*What to work on*: Omit all images, then repeat exactly the lines below from the one containing "### Network Topology" through the one containing "#### GET /api/rules", both ends included.

++++ Supplied records

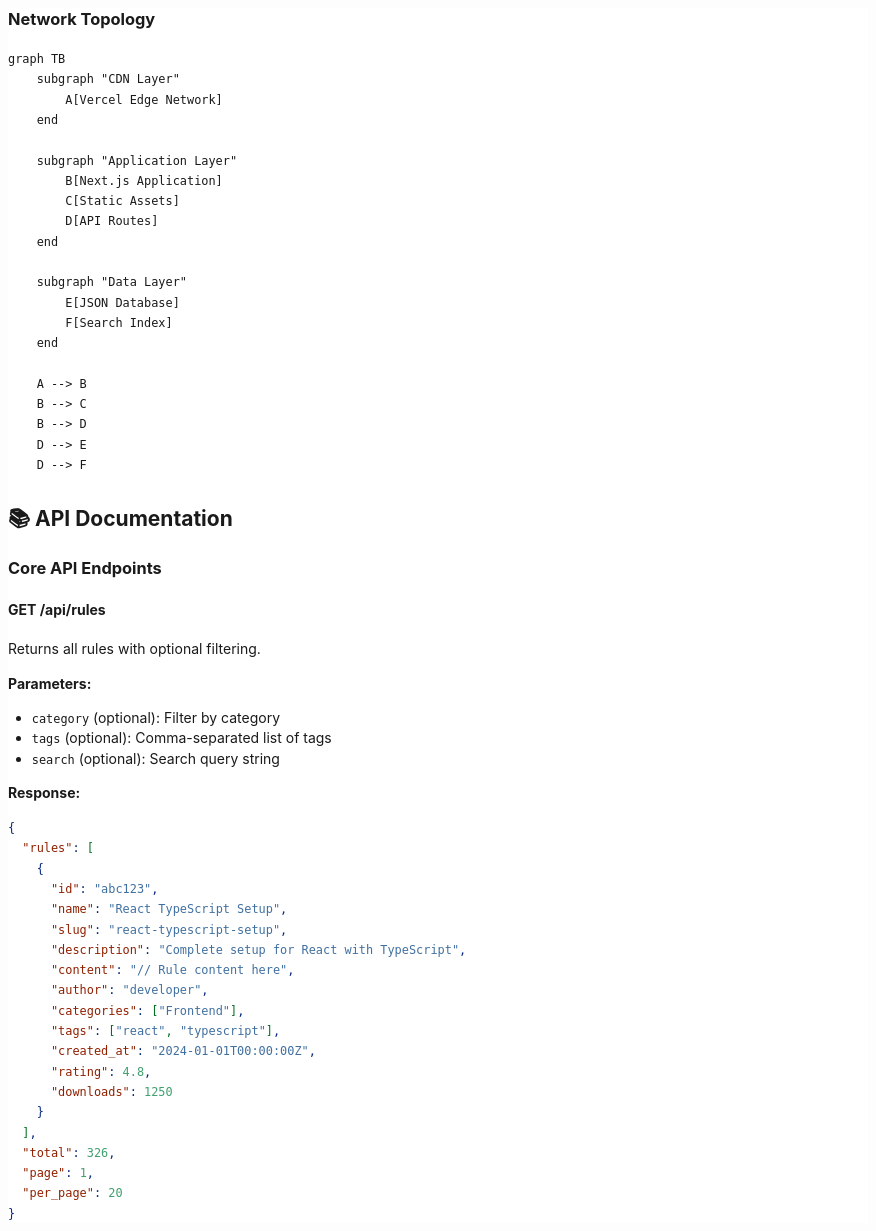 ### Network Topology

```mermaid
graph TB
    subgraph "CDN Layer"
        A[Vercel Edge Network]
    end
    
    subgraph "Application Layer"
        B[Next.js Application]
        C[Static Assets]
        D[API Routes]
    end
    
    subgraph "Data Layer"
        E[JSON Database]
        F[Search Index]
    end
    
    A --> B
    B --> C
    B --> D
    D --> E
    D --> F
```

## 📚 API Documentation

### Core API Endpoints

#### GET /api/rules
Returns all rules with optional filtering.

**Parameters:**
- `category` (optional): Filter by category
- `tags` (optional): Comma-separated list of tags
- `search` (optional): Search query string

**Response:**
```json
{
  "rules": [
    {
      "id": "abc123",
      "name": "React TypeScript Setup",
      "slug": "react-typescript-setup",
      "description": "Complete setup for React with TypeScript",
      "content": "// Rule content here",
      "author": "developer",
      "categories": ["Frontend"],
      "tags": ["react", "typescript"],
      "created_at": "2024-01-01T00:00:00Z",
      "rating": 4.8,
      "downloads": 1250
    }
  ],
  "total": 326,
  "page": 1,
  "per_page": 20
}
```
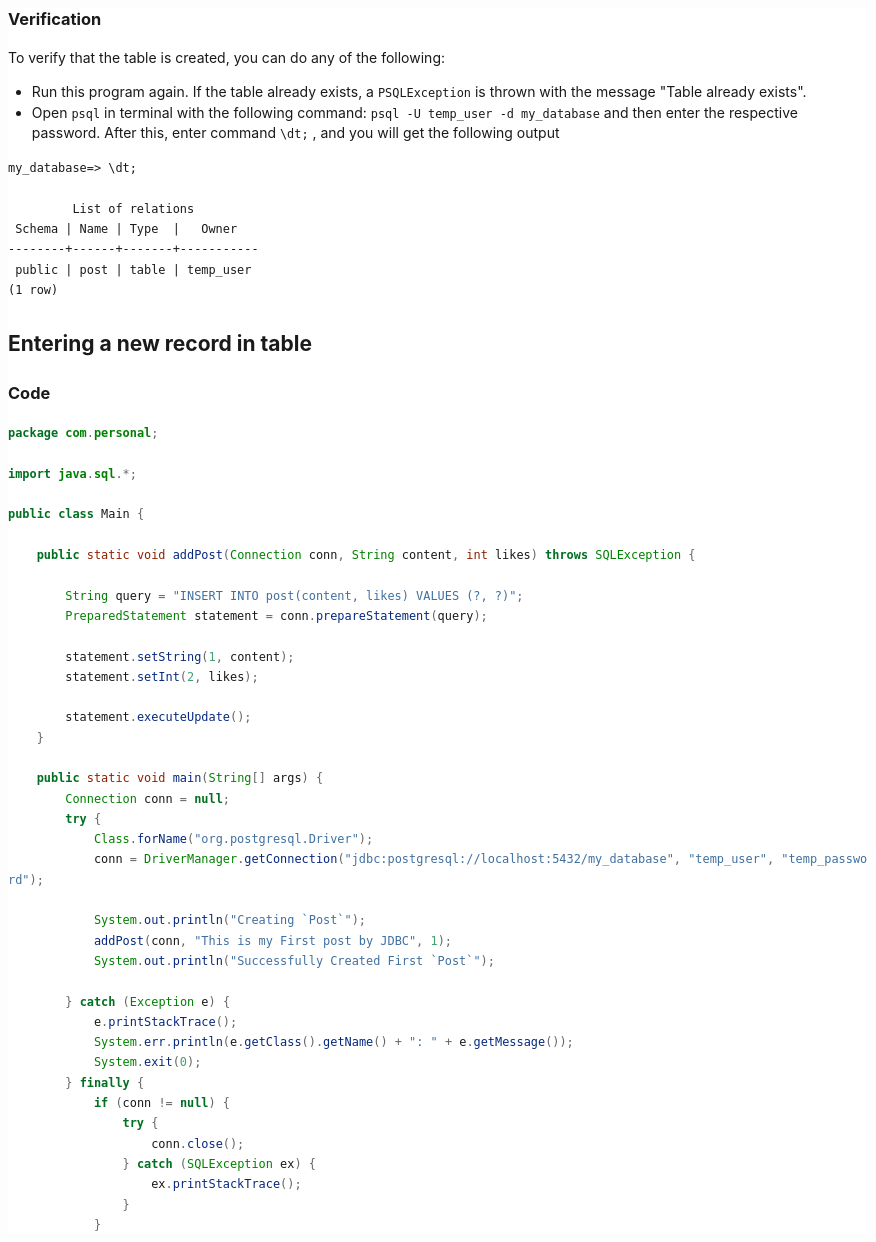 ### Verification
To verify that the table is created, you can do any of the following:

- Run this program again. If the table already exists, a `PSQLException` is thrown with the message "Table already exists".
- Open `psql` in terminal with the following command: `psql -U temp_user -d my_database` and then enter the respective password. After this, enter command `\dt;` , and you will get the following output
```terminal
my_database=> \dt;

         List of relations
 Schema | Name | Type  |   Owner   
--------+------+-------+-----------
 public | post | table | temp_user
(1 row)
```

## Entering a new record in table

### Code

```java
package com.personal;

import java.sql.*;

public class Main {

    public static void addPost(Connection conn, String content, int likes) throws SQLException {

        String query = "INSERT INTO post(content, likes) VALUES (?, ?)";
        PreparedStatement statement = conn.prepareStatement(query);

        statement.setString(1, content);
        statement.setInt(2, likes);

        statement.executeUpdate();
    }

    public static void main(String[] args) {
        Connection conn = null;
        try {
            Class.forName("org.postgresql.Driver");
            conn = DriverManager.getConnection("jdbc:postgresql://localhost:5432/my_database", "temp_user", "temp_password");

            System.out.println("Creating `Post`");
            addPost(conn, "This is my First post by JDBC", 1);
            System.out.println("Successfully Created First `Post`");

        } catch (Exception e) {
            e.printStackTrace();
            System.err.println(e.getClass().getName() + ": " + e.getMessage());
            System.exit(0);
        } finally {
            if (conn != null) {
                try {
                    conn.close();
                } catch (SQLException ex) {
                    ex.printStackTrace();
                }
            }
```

++++++++
++++ Supplied records

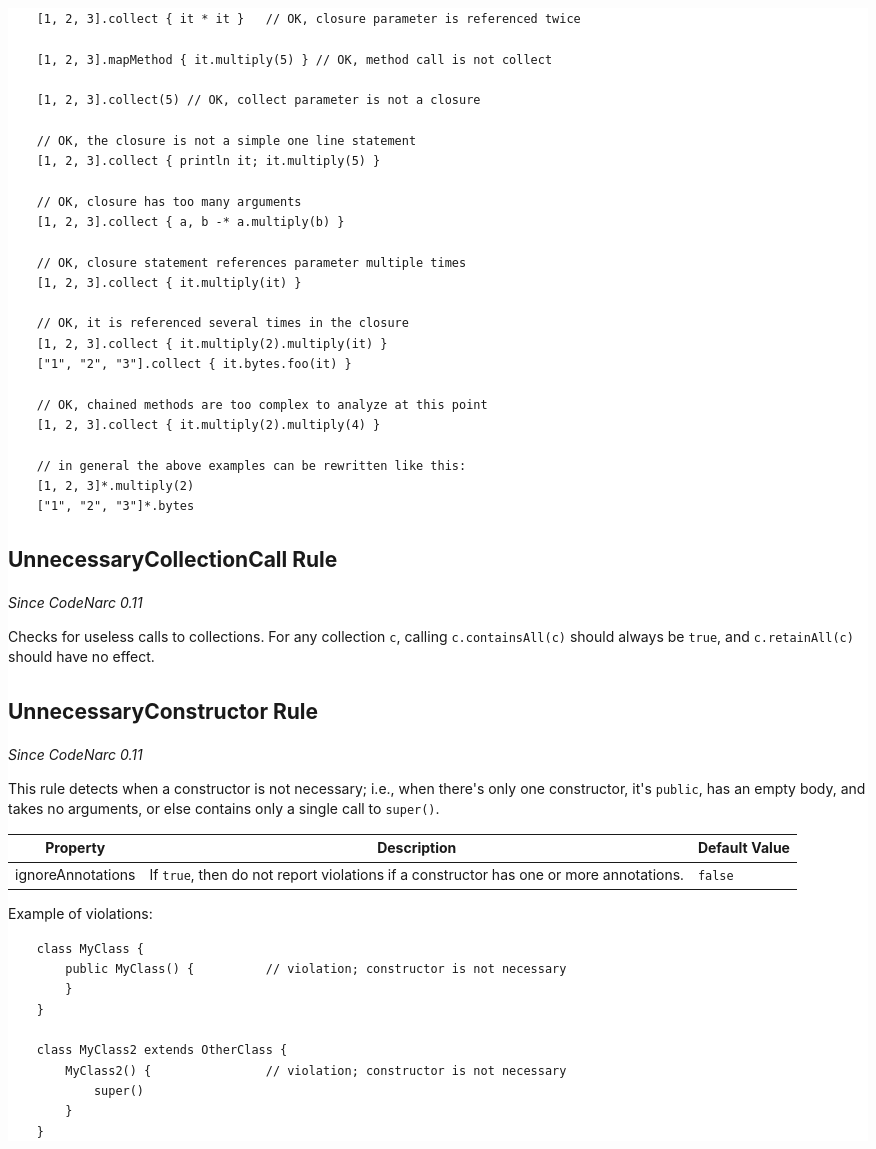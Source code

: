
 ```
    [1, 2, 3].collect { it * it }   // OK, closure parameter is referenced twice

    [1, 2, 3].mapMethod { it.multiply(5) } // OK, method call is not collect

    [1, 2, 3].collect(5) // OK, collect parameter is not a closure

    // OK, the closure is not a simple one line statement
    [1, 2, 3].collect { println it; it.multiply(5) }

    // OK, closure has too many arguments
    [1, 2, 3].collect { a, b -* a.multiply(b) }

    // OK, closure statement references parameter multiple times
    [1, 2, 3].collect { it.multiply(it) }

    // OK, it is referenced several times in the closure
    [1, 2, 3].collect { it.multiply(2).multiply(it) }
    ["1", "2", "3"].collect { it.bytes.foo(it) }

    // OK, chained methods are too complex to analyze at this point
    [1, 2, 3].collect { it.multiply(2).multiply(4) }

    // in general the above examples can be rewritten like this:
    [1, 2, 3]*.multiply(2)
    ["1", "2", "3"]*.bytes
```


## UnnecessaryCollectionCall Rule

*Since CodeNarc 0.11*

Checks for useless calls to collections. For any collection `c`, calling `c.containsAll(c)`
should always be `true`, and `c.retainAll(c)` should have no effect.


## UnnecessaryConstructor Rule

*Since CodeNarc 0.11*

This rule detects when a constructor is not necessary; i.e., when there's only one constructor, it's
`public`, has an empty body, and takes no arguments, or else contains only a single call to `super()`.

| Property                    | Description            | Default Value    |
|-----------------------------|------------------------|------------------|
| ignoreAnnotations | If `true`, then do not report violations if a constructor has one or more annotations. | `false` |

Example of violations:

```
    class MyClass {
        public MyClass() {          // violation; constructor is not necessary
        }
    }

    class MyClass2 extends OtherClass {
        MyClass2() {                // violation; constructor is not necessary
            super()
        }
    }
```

++++++++
++++ Supplied records

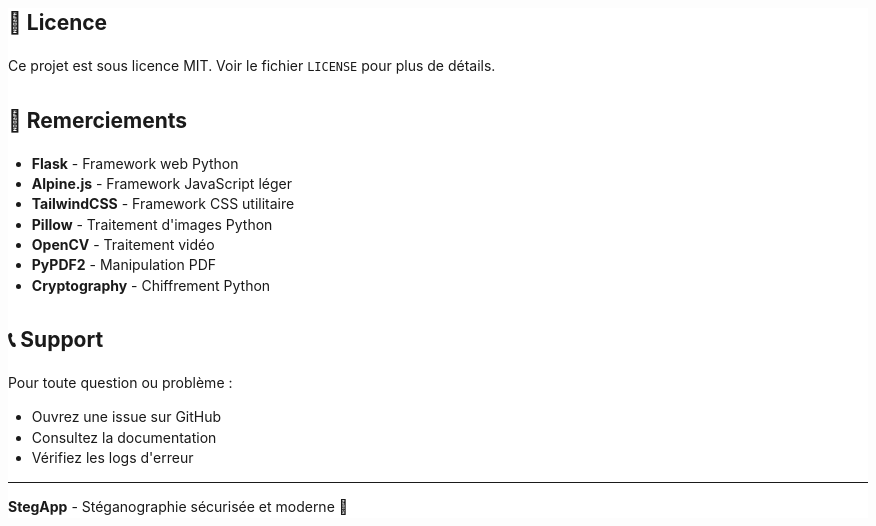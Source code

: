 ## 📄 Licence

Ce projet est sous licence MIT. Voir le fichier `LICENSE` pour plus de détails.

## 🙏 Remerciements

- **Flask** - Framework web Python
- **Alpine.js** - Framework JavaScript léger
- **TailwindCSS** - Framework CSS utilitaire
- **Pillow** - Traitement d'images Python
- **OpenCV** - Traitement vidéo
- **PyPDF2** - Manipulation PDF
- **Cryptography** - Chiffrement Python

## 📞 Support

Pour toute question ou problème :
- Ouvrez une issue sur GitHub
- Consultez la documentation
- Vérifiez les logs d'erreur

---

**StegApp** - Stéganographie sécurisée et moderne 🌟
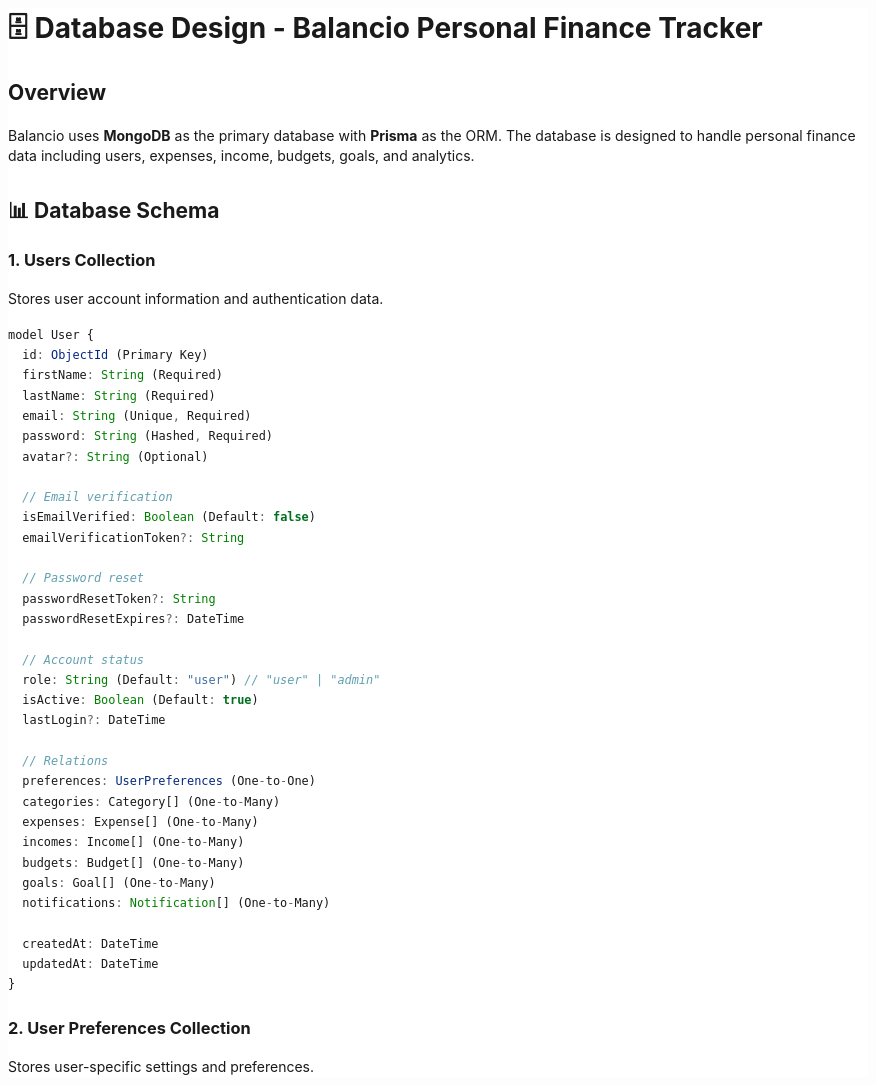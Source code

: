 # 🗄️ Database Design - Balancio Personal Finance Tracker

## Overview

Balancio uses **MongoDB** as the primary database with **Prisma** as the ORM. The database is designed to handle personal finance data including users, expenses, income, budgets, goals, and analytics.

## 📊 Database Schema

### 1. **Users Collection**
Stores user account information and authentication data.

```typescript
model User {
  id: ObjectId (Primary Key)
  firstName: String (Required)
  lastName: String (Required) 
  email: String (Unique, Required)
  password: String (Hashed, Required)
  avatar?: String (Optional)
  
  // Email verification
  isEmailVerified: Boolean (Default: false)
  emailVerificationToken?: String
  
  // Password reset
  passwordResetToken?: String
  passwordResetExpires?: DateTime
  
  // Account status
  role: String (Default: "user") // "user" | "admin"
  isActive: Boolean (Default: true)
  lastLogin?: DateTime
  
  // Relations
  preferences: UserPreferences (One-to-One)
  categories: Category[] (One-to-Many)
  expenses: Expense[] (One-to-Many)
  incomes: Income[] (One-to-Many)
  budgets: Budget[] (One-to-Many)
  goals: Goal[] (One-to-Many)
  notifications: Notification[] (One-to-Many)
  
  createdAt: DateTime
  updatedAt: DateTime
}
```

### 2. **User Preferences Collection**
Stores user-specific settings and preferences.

++++++++

*Response*:
 ### Network Topology

```mermaid
graph TB
    subgraph "CDN Layer"
        A[Vercel Edge Network]
    end
    
    subgraph "Application Layer"
        B[Next.js Application]
        C[Static Assets]
        D[API Routes]
    end
    
    subgraph "Data Layer"
        E[JSON Database]
        F[Search Index]
    end
    
    A --> B
    B --> C
    B --> D
    D --> E
    D --> F
```

## 📚 API Documentation

### Core API Endpoints

#### GET /api/rules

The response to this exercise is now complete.